As readers of this blog may recall, I’ve written about SCADA issues in the past, but one issue that I’ve consistently tried to emphasize is that critical control systems should never, ever interact nor interconnect with Internet systems in any way, shape, or form.
There’s a good reason for this, and it’s always been referred to as the “Air Gap” Principle.
But as I also noted previously, companies make business decisions that favor cost savings over systems security on a regular basis.
Recent news reports from Australia indicate that Energy Australia will be deploying “smart” metering device which use WiFi communications to collect consumer energy consumption statistics.
Now, this is not to single out this particular company, but the opportunity presents itself for commentary. There are energy companies in the United States and elsewhere which are making similar business decisions regarding their service infrastructure, and it is somewhat troubling.

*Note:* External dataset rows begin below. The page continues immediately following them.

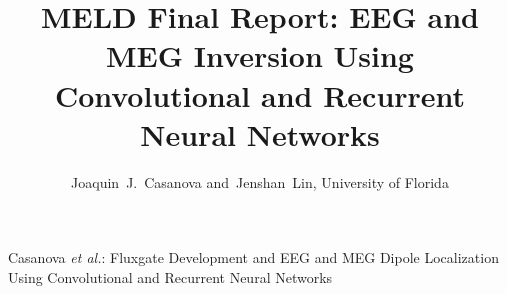 \documentclass[journal,12pt,onecolumn,draftclsnofoot]{IEEEtran}
\begin{document}

\title{MELD Final Report: EEG and MEG Inversion Using Convolutional and Recurrent Neural Networks}


\author{Joaquin~J.~Casanova and~Jenshan~Lin, University of Florida}%


%
{Casanova \MakeLowercase{\textit{et al.}}: Fluxgate Development and EEG and MEG Dipole Localization Using Convolutional and Recurrent Neural Networks}
\maketitle
\end{document}
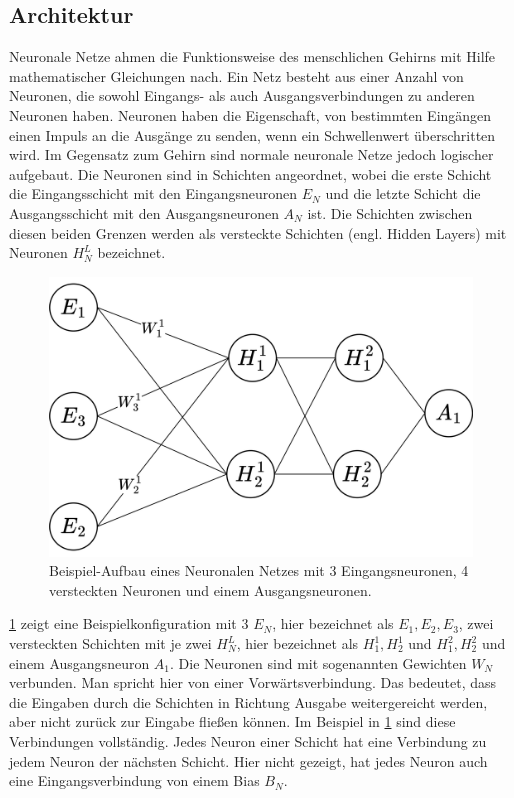 \subsection{Architektur}
Neuronale Netze ahmen die Funktionsweise des menschlichen Gehirns mit Hilfe mathematischer Gleichungen nach.
Ein Netz besteht aus einer Anzahl von Neuronen, die sowohl Eingangs- als auch Ausgangsverbindungen zu anderen Neuronen haben.
Neuronen haben die Eigenschaft, von bestimmten Eingängen einen Impuls an die Ausgänge zu senden, wenn ein Schwellenwert überschritten wird.
Im Gegensatz zum Gehirn sind normale neuronale Netze jedoch logischer aufgebaut.
Die Neuronen sind in Schichten angeordnet, wobei die erste Schicht die Eingangsschicht mit den Eingangsneuronen $E_N$ und die letzte Schicht die Ausgangsschicht mit den Ausgangsneuronen $A_N$ ist.
Die Schichten zwischen diesen beiden Grenzen werden als versteckte Schichten (engl. Hidden Layers) mit Neuronen $H^L_N$ bezeichnet.\\

\begin{figure}
    \centering
    \includegraphics[width=\textwidth]{zeichnungen/nn.png}
    \caption{Beispiel-Aufbau eines Neuronalen Netzes mit 3 Eingangsneuronen, 4 versteckten Neuronen und einem Ausgangsneuronen.}\label{nn_simple}
\end{figure}

\cref{nn_simple} zeigt eine Beispielkonfiguration mit 3 $E_N$, hier bezeichnet als $E_1,E_2,E_3$, zwei versteckten Schichten mit je zwei $H^L_N$, hier bezeichnet als $H^1_1, H^1_2$ und $H^2_1, H^2_2$ und einem Ausgangsneuron $A_1$.
Die Neuronen sind mit sogenannten Gewichten $W_N$ verbunden. Man spricht hier von einer Vorwärtsverbindung.
Das bedeutet, dass die Eingaben durch die Schichten in Richtung Ausgabe weitergereicht werden, aber nicht zurück zur Eingabe fließen können.
Im Beispiel in \cref{nn_simple} sind diese Verbindungen vollständig.
Jedes Neuron einer Schicht hat eine Verbindung zu jedem Neuron der nächsten Schicht.
Hier nicht gezeigt, hat jedes Neuron auch eine Eingangsverbindung von einem Bias $B_N$.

According to an article in itWorldCanada, “…The system will transmit power usage and maintenance data from two million digital smart meters across the states of New South Wales and Queensland to a central database over a Wi-Fi and fiber-optic network.”
Notwithstanding the business issues involved, or second-guessing Energy Australia’s assessment of the cost-benefit analysis of this decision, it nonetheless raise some serious security questions with regards to the possibility of denial-of-service attacks, or complete compromise of an associated system (it does happen, and has been documented on several occasions) .
The “Air Gap” principle exists for a reason — real security segmentation. Without proper segmentation, you basically begin to add risk — the security posture of unauthorized access or other cyber shenanigans – enormously. I cannot stress this issue enough.
When you cut corners in the name of cost savings, you will inevitably be victimized by the fickle finger of fate, as the saying goes.
I’m a little unnerved to realize that the systems which deliver my electricity, gas, water, and other basic services are making some very risky decisions when it comes to their infrastructure.
You should probably be worried too. Maybe a little bit. Maybe a lot.